• _Task item_
Every record below should be written out exactly; pictures stay out.

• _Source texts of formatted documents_
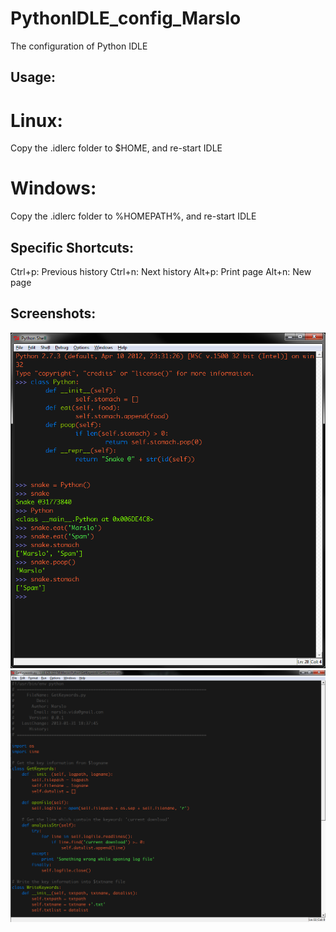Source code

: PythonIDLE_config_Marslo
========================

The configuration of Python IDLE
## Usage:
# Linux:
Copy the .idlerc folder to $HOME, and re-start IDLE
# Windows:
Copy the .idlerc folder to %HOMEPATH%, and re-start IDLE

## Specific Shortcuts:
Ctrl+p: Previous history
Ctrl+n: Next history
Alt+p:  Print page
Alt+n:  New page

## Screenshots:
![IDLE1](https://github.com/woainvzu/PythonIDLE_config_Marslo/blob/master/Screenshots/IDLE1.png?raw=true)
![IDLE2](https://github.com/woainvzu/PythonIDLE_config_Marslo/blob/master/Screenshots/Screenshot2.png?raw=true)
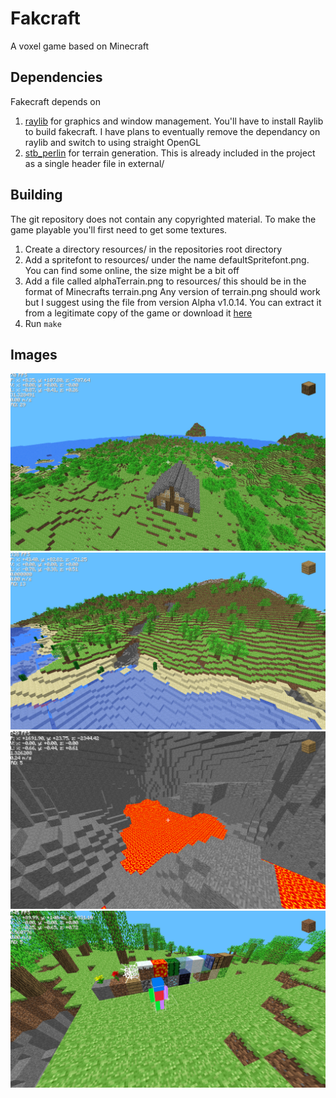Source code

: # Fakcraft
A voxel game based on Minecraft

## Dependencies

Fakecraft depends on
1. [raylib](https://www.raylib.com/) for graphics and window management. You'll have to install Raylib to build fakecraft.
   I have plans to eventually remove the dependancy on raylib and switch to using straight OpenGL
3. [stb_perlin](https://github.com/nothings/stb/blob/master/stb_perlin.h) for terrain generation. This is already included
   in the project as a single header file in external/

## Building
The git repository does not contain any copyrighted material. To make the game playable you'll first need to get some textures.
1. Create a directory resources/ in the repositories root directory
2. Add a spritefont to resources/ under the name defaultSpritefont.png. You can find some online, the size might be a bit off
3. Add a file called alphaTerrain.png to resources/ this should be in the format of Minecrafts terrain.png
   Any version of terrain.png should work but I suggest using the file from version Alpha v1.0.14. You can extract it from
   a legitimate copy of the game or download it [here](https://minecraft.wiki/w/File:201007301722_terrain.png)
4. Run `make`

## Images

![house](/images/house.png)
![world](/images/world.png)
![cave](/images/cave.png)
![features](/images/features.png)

• _Reply_
Source code

: PythonIDLE_config_Marslo
========================

The configuration of Python IDLE
## Usage:
# Linux:
Copy the .idlerc folder to $HOME, and re-start IDLE
# Windows:
Copy the .idlerc folder to %HOMEPATH%, and re-start IDLE

## Specific Shortcuts:
Ctrl+p: Previous history
Ctrl+n: Next history
Alt+p:  Print page
Alt+n:  New page

## Screenshots:
![IDLE1](https://github.com/woainvzu/PythonIDLE_config_Marslo/blob/master/Screenshots/IDLE1.png?raw=true)
![IDLE2](https://github.com/woainvzu/PythonIDLE_config_Marslo/blob/master/Screenshots/Screenshot2.png?raw=true)
Source code

: # Fakcraft
A voxel game based on Minecraft

## Dependencies

Fakecraft depends on
1. [raylib](https://www.raylib.com/) for graphics and window management. You'll have to install Raylib to build fakecraft.
   I have plans to eventually remove the dependancy on raylib and switch to using straight OpenGL
3. [stb_perlin](https://github.com/nothings/stb/blob/master/stb_perlin.h) for terrain generation. This is already included
   in the project as a single header file in external/

## Building
The git repository does not contain any copyrighted material. To make the game playable you'll first need to get some textures.
1. Create a directory resources/ in the repositories root directory
2. Add a spritefont to resources/ under the name defaultSpritefont.png. You can find some online, the size might be a bit off
3. Add a file called alphaTerrain.png to resources/ this should be in the format of Minecrafts terrain.png
   Any version of terrain.png should work but I suggest using the file from version Alpha v1.0.14. You can extract it from
   a legitimate copy of the game or download it [here](https://minecraft.wiki/w/File:201007301722_terrain.png)
4. Run `make`

## Images

![house](/images/house.png)
![world](/images/world.png)
![cave](/images/cave.png)
![features](/images/features.png)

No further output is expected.